■ WORK TASK
Once every line in the data that follows has been checked for the word "protective", give only the number of lines that hold it.

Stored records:
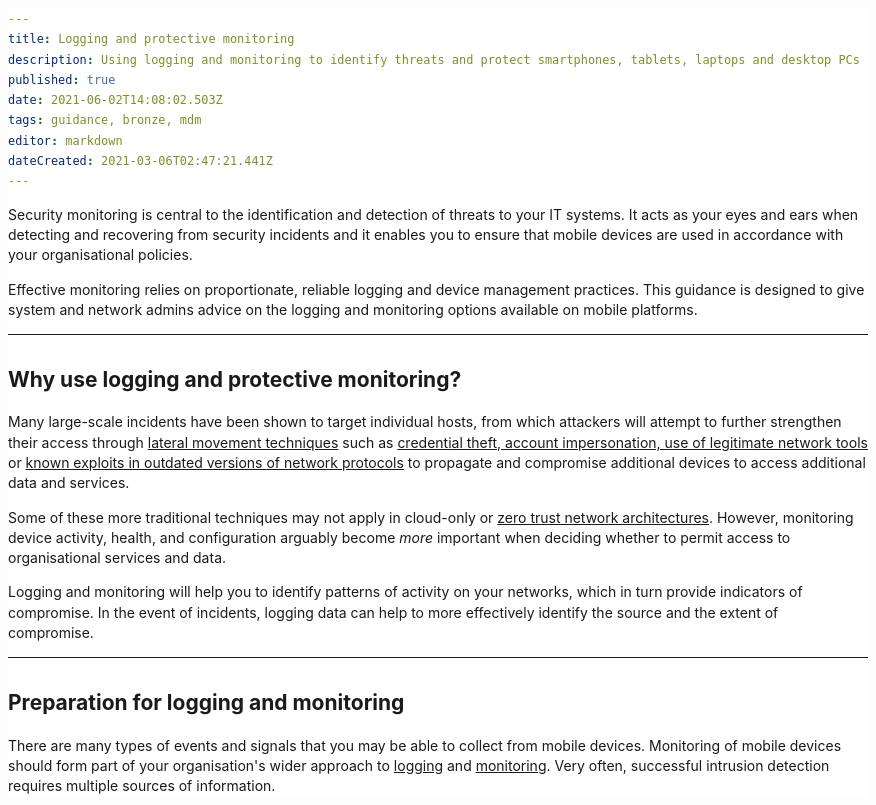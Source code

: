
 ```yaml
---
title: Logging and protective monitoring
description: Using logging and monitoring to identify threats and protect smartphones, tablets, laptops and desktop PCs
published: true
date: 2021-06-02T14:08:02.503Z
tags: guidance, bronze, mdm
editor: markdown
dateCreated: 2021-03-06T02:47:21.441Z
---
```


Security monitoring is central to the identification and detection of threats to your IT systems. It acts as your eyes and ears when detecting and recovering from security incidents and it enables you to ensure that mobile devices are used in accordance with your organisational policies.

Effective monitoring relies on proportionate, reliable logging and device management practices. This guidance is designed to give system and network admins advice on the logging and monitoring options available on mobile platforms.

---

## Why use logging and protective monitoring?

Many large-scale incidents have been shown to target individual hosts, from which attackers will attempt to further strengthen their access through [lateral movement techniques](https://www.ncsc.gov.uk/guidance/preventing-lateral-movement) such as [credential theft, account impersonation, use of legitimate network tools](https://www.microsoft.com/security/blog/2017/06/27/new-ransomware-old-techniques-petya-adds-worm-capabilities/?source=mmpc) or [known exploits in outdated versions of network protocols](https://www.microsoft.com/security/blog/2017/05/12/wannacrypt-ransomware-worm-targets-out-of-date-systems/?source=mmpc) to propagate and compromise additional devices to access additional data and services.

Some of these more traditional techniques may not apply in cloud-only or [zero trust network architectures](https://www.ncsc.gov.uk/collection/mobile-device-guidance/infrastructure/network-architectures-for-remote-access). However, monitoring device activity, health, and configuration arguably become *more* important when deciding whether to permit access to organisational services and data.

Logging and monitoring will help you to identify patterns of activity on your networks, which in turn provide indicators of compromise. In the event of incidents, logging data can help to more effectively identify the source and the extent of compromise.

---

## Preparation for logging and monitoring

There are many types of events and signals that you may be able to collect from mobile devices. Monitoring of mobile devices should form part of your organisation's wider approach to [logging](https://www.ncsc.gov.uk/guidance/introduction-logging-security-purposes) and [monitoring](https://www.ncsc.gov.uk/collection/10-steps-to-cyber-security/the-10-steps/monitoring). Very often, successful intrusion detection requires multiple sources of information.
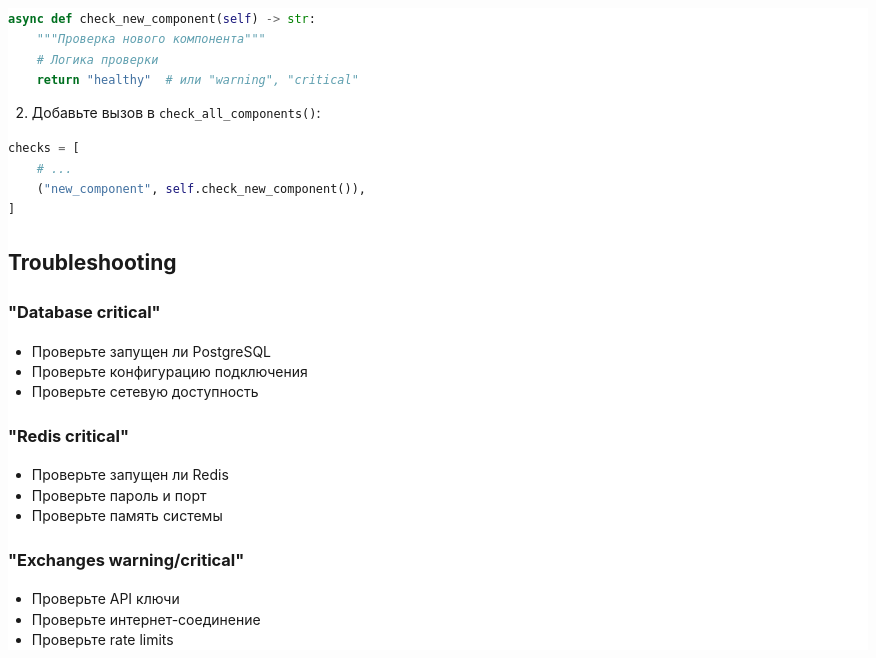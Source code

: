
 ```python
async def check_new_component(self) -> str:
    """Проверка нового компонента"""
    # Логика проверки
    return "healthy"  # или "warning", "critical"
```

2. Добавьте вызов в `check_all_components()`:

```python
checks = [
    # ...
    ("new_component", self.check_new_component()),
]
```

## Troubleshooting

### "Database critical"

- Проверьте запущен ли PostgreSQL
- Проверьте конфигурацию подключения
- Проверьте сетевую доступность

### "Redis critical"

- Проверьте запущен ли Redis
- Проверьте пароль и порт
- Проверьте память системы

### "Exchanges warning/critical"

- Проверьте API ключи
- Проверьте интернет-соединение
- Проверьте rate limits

==

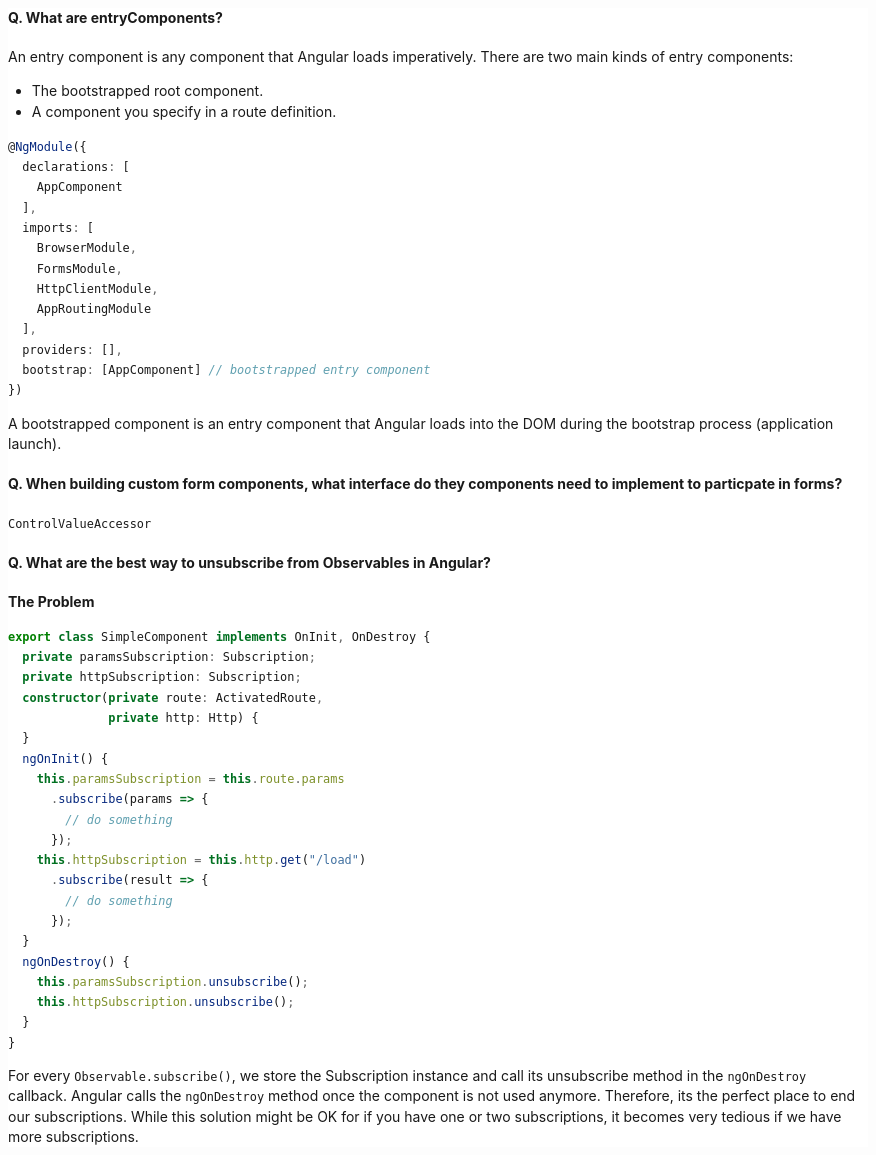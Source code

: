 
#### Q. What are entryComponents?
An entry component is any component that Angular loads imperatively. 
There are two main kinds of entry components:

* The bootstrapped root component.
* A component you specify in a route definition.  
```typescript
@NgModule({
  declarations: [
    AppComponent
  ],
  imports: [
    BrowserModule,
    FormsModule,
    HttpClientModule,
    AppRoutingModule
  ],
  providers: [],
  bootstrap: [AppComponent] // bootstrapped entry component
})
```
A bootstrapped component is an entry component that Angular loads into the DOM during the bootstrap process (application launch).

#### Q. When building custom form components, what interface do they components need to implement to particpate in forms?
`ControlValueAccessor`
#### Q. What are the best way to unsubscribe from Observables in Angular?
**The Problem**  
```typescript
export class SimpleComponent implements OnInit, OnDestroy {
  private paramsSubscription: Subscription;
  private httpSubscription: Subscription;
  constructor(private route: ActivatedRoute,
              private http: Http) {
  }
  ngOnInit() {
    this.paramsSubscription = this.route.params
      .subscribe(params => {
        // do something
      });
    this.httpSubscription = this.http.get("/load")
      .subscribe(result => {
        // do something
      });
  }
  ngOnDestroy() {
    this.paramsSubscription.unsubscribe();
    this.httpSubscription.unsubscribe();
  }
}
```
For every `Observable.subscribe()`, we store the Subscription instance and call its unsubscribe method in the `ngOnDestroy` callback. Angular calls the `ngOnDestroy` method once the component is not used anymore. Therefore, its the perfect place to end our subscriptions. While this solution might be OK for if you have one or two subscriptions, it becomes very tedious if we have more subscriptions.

==

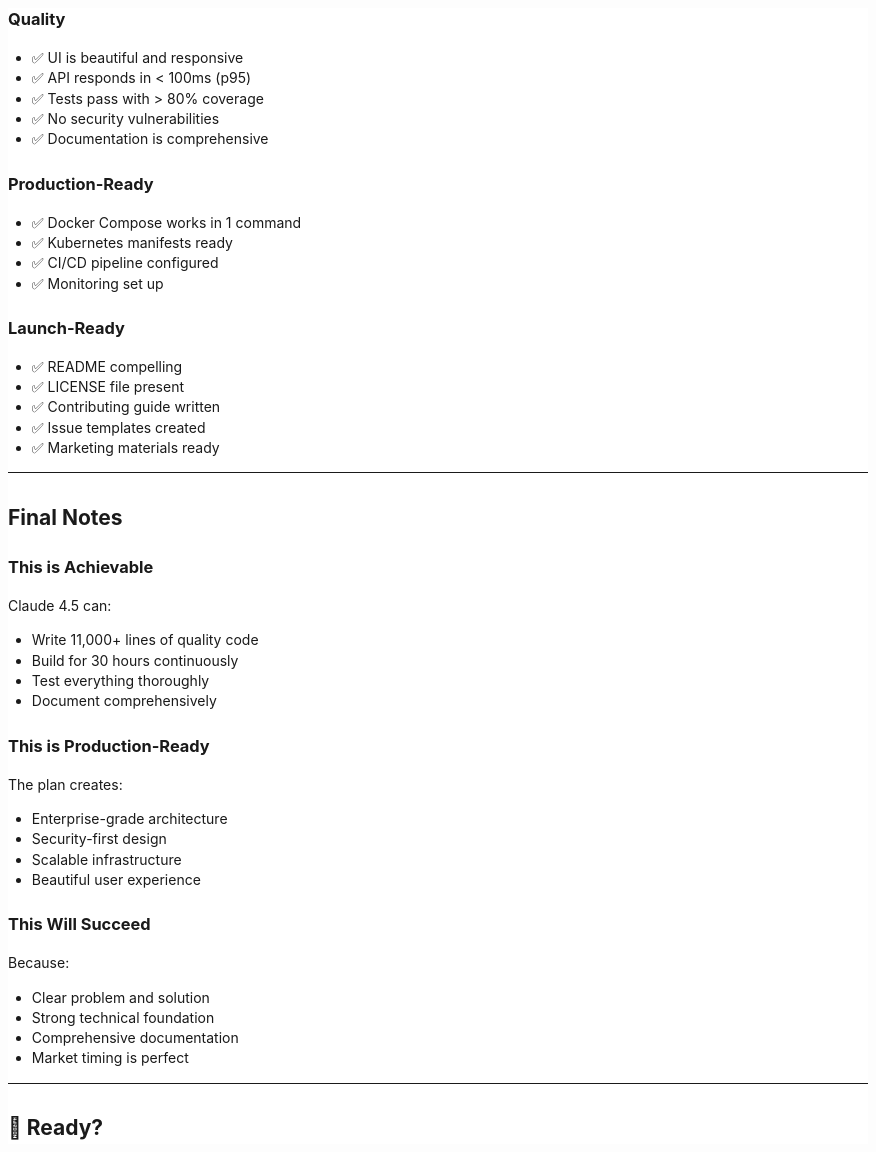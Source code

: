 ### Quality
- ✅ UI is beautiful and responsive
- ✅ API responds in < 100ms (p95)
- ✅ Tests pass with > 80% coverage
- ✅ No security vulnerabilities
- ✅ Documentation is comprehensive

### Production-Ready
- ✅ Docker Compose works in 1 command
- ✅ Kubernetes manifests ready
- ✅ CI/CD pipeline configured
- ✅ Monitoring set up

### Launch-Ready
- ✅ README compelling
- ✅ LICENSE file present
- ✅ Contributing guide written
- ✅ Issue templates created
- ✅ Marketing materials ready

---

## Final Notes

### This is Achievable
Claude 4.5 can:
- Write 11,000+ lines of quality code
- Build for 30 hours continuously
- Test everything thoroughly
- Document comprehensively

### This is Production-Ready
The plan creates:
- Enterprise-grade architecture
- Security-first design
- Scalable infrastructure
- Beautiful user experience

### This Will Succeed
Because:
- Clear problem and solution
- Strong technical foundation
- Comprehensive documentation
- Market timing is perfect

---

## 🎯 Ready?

■ SOLUTION FOR THIS TASK
2